A SET OF TEN LATE GEORGE III SIMULATED-ROSEWOOD, POLYCROME-PAINTED AND PARCEL-GILT OPEN ARMCHAIRS

ATTRIBUTED TO JOHN GEE

Details
A SET OF TEN LATE GEORGE III SIMULATED-ROSEWOOD, POLYCROME-PAINTED AND PARCEL-GILT OPEN ARMCHAIRS
Attributed to John Gee
Each with ring-turned and tablet toprail depicting a swan and flowers around a foliate scroll centred by a vase, the pierced horizontal splat with central canted rectangular panel depicting figures in various different stories, flanked by arms above a caned seat, on ring-turned tapering legs, refreshments to the decoration, restorations (10)
Provenance
Almost certainly supplied to William, 1st Marquess of Lansdowne (1737-1805), for the Sculpture Gallery at Lansdowne House, London.

Lot Essay

Designed in the 'Etruscan' manner of the 1790's, these light-framed easy-chairs or 'chaises au courantes' were almost certainly supplied to William, 1st Marquess of Lansdowne (d.1805) for the Sculpture Gallery at Lansdowne House. Completed to the designs of Joseph Bonomi (d.1808) in 1786 to house Lansdowne's growing collection of classical sculptures and antiquities, many of which had been acquired on his extended Grand Tour of Italy from 1771, the Sculpture Gallery was further enlarged in 1791 by George Dance (d.1825), and this included the replacement of Robert Adam's (d.1792) original chimneypiece with another in the 'Egyptian manner'. These chairs were almost certainly supplied at that time and may well have been executed by John Gee (d. circa 1824), 'Chairmaker and Turner to His Majesty'. A closely related suite of simulated rosewood and parcel-gilt seat-furniture stamped by Gee, similarly enriched with grisaille putto tablets and also including a quadruple-chairback settee, was sold by the Dowager Lady Camoys, in these Rooms, 14 April 1988, lot 71.

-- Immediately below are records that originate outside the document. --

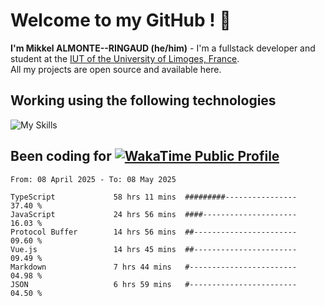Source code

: # Welcome to my GitHub ! 🌃

**I'm Mikkel ALMONTE--RINGAUD (he/him)** - I'm a fullstack developer and student at the [IUT of the University of Limoges, France](https://iut.unilim.fr). \
All my projects are open source and available here.

## Working using the following technologies

![My Skills](https://skillicons.dev/icons?i=solidjs,pnpm,nodejs,ts,js,vercel,netlify,html,css,rust,astro,git,vue,md,electron,figma,github,bash,bun,cloudflare,py,tailwind,nginx,npm,tauri,vite,zig,yarn,windicss,dart,flutter,kotlin&theme=dark)

## Been coding for [![WakaTime Public Profile](https://wakatime.com/badge/user/0839e595-e07a-435c-8d59-ed95f2a3d6dd.svg?style=flat-square)](https://wakatime.com/@0839e595-e07a-435c-8d59-ed95f2a3d6dd)

<!--START_SECTION:waka-->

```plain
From: 08 April 2025 - To: 08 May 2025

TypeScript             58 hrs 11 mins  #########----------------   37.40 %
JavaScript             24 hrs 56 mins  ####---------------------   16.03 %
Protocol Buffer        14 hrs 56 mins  ##-----------------------   09.60 %
Vue.js                 14 hrs 45 mins  ##-----------------------   09.49 %
Markdown               7 hrs 44 mins   #------------------------   04.98 %
JSON                   6 hrs 59 mins   #------------------------   04.50 %
```

<!--END_SECTION:waka-->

These grisaille tablets depict sporting 'loves' in the act of sharpening arrows or fishing, together with sporting youths emblematical of hospitality, the Defence of Liberty, the Liberal Arts of Architecture, Painting and Music, and the Seasons. The popular flower-filled vignette of 'Summer' relates to a composition of the mid-1780s by the book-illustrator Lady Diana Beauclerk (d. 1808) and featured in Michael Angelo Pergolesi's, Designs for Various Ornaments, London, 1777-1801.

This suite, including a chairback-settee, is subsequently recorded in a photograph of the Drawing Room at Lansdowne House, circa 1910 (illustrated in D. Pearce, London's Mansions, London, 1986, p. 93, fig. 65). Arguably one of the 'finest and most characteristic interiors of Adam's early maturity', the Lansdowne House Drawing Room is happily now preserved in the Philadelphia Museum of Art.